• [INPUT FOR THIS TASK]
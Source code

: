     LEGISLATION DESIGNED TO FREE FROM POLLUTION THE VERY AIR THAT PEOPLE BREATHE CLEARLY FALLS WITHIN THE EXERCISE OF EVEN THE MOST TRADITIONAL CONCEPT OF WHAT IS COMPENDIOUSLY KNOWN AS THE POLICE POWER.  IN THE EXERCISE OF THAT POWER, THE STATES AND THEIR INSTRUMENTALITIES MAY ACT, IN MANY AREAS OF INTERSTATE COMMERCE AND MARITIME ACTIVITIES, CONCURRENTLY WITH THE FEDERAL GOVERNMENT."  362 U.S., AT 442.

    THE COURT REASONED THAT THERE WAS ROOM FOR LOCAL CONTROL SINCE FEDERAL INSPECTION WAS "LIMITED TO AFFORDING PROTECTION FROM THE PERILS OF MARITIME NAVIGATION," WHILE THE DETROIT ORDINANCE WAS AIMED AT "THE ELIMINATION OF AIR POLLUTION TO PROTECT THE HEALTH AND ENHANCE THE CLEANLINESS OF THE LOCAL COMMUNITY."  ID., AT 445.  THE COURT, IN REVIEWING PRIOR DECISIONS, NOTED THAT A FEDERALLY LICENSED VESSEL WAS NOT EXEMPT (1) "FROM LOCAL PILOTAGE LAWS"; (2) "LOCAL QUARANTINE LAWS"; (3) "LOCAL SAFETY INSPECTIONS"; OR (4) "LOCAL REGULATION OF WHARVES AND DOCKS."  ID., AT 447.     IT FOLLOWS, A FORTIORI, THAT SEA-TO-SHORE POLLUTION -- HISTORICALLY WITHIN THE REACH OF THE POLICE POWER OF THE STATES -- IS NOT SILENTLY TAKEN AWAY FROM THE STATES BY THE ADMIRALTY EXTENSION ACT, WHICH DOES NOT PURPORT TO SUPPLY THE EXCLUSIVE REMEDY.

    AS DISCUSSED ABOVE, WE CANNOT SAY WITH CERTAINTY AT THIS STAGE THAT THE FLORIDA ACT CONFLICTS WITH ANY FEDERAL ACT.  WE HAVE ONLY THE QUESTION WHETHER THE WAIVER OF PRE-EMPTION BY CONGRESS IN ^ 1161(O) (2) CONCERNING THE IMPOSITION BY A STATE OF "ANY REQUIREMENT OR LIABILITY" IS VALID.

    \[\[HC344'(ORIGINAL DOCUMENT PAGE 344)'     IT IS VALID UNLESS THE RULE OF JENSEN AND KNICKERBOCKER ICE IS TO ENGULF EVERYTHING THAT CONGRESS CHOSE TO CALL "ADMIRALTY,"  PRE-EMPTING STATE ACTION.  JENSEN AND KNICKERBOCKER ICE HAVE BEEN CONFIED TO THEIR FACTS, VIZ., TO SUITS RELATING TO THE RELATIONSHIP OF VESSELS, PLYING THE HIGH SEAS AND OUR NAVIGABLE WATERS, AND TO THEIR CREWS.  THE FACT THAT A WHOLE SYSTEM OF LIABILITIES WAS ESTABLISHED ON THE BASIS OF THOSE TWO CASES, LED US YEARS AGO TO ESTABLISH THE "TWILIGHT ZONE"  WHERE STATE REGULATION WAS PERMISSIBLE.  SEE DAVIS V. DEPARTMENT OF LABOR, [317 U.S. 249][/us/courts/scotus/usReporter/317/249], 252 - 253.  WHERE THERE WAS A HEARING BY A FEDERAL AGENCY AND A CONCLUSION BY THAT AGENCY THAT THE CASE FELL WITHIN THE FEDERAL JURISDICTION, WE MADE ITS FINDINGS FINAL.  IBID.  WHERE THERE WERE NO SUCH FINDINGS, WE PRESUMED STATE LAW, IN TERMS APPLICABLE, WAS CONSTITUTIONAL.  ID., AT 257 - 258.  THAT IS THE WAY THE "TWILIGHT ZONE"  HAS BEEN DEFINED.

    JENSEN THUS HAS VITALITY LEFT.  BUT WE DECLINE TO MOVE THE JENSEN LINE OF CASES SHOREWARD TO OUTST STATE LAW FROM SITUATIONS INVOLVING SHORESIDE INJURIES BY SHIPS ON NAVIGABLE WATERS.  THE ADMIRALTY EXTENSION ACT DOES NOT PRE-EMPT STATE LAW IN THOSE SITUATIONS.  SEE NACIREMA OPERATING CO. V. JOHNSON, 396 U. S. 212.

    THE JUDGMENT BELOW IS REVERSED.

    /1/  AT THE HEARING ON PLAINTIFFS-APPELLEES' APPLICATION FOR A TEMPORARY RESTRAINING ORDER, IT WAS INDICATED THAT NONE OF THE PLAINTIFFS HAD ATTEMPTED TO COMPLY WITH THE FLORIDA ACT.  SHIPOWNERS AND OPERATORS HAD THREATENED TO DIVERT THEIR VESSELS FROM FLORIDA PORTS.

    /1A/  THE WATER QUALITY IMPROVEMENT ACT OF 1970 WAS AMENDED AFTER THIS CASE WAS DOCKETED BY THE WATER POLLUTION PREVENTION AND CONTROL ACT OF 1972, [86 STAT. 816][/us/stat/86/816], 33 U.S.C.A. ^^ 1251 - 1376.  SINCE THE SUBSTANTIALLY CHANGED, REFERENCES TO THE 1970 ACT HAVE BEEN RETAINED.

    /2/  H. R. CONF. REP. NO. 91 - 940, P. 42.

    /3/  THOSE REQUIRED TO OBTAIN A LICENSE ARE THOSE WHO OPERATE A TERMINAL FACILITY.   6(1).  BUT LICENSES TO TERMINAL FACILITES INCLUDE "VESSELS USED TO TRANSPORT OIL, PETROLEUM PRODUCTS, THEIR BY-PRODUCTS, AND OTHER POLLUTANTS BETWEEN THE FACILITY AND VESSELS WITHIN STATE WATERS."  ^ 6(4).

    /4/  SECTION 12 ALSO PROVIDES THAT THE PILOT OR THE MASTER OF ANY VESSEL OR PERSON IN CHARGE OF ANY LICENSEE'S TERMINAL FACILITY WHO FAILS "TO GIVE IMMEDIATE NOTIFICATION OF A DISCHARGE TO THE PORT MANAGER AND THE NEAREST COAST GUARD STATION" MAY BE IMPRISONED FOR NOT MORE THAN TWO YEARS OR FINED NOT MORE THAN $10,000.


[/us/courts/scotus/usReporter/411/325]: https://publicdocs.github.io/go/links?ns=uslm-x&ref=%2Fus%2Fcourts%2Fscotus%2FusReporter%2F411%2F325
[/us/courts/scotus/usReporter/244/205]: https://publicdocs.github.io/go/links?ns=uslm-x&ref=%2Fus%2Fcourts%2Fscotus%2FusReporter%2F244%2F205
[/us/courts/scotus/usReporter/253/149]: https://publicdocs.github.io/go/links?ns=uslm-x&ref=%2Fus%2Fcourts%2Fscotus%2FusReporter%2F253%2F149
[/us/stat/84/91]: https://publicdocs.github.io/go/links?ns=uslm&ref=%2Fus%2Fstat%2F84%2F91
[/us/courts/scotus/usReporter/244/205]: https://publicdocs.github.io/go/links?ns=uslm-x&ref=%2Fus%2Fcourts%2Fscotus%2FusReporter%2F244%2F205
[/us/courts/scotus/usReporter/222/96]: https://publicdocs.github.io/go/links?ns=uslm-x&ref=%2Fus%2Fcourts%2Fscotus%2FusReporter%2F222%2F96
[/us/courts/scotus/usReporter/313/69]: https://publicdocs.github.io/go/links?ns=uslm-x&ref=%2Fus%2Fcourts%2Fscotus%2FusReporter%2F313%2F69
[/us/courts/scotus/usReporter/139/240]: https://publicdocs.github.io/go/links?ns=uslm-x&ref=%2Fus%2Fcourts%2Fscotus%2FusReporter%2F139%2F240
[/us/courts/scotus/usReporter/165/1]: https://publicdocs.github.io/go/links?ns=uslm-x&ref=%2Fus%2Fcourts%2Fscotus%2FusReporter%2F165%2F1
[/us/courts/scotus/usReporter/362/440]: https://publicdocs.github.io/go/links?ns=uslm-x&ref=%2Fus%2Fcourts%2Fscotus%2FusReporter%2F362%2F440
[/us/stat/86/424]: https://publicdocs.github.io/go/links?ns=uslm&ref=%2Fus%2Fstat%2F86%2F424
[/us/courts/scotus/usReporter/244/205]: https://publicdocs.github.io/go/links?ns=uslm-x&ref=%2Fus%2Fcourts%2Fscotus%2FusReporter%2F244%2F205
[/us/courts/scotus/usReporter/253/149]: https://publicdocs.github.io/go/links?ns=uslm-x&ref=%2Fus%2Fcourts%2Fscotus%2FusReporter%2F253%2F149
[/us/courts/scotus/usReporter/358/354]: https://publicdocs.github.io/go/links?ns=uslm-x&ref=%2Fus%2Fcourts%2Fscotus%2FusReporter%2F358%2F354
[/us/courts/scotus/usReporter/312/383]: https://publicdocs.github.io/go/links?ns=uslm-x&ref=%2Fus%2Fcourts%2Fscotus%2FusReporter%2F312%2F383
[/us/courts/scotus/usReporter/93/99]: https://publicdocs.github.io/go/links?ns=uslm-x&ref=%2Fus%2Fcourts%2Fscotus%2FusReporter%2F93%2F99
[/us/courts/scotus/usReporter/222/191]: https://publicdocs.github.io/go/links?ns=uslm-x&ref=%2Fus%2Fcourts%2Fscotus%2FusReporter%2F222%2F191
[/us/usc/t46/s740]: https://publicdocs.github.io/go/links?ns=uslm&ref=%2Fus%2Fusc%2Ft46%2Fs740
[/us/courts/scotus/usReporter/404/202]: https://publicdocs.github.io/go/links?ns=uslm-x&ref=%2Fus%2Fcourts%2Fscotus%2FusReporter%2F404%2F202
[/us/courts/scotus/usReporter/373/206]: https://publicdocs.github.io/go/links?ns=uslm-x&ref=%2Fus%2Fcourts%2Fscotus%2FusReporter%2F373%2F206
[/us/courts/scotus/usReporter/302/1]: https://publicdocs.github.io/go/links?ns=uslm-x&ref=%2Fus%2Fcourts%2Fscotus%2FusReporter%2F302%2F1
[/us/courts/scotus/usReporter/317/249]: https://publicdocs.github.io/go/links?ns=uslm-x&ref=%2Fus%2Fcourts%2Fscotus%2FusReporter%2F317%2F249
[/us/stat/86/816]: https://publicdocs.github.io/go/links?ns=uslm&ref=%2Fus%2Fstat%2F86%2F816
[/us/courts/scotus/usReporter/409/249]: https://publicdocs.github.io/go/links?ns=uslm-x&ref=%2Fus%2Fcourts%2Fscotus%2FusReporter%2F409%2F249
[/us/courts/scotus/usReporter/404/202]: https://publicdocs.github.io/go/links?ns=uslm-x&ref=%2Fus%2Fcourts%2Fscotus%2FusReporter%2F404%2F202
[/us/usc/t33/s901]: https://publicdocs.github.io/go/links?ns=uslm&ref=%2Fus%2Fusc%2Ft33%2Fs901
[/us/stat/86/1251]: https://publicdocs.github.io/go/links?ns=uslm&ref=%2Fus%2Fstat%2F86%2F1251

• [REQUIRED ACTION] Copy the lines above exactly, from the very first through the one containing "AS DISCUSSED ABOVE, WE", and include no other line.

• [RESULT OF THIS EXERCISE]
Source code

:     LEGISLATION DESIGNED TO FREE FROM POLLUTION THE VERY AIR THAT PEOPLE BREATHE CLEARLY FALLS WITHIN THE EXERCISE OF EVEN THE MOST TRADITIONAL CONCEPT OF WHAT IS COMPENDIOUSLY KNOWN AS THE POLICE POWER.  IN THE EXERCISE OF THAT POWER, THE STATES AND THEIR INSTRUMENTALITIES MAY ACT, IN MANY AREAS OF INTERSTATE COMMERCE AND MARITIME ACTIVITIES, CONCURRENTLY WITH THE FEDERAL GOVERNMENT."  362 U.S., AT 442.

    THE COURT REASONED THAT THERE WAS ROOM FOR LOCAL CONTROL SINCE FEDERAL INSPECTION WAS "LIMITED TO AFFORDING PROTECTION FROM THE PERILS OF MARITIME NAVIGATION," WHILE THE DETROIT ORDINANCE WAS AIMED AT "THE ELIMINATION OF AIR POLLUTION TO PROTECT THE HEALTH AND ENHANCE THE CLEANLINESS OF THE LOCAL COMMUNITY."  ID., AT 445.  THE COURT, IN REVIEWING PRIOR DECISIONS, NOTED THAT A FEDERALLY LICENSED VESSEL WAS NOT EXEMPT (1) "FROM LOCAL PILOTAGE LAWS"; (2) "LOCAL QUARANTINE LAWS"; (3) "LOCAL SAFETY INSPECTIONS"; OR (4) "LOCAL REGULATION OF WHARVES AND DOCKS."  ID., AT 447.     IT FOLLOWS, A FORTIORI, THAT SEA-TO-SHORE POLLUTION -- HISTORICALLY WITHIN THE REACH OF THE POLICE POWER OF THE STATES -- IS NOT SILENTLY TAKEN AWAY FROM THE STATES BY THE ADMIRALTY EXTENSION ACT, WHICH DOES NOT PURPORT TO SUPPLY THE EXCLUSIVE REMEDY.

    AS DISCUSSED ABOVE, WE CANNOT SAY WITH CERTAINTY AT THIS STAGE THAT THE FLORIDA ACT CONFLICTS WITH ANY FEDERAL ACT.  WE HAVE ONLY THE QUESTION WHETHER THE WAIVER OF PRE-EMPTION BY CONGRESS IN ^ 1161(O) (2) CONCERNING THE IMPOSITION BY A STATE OF "ANY REQUIREMENT OR LIABILITY" IS VALID.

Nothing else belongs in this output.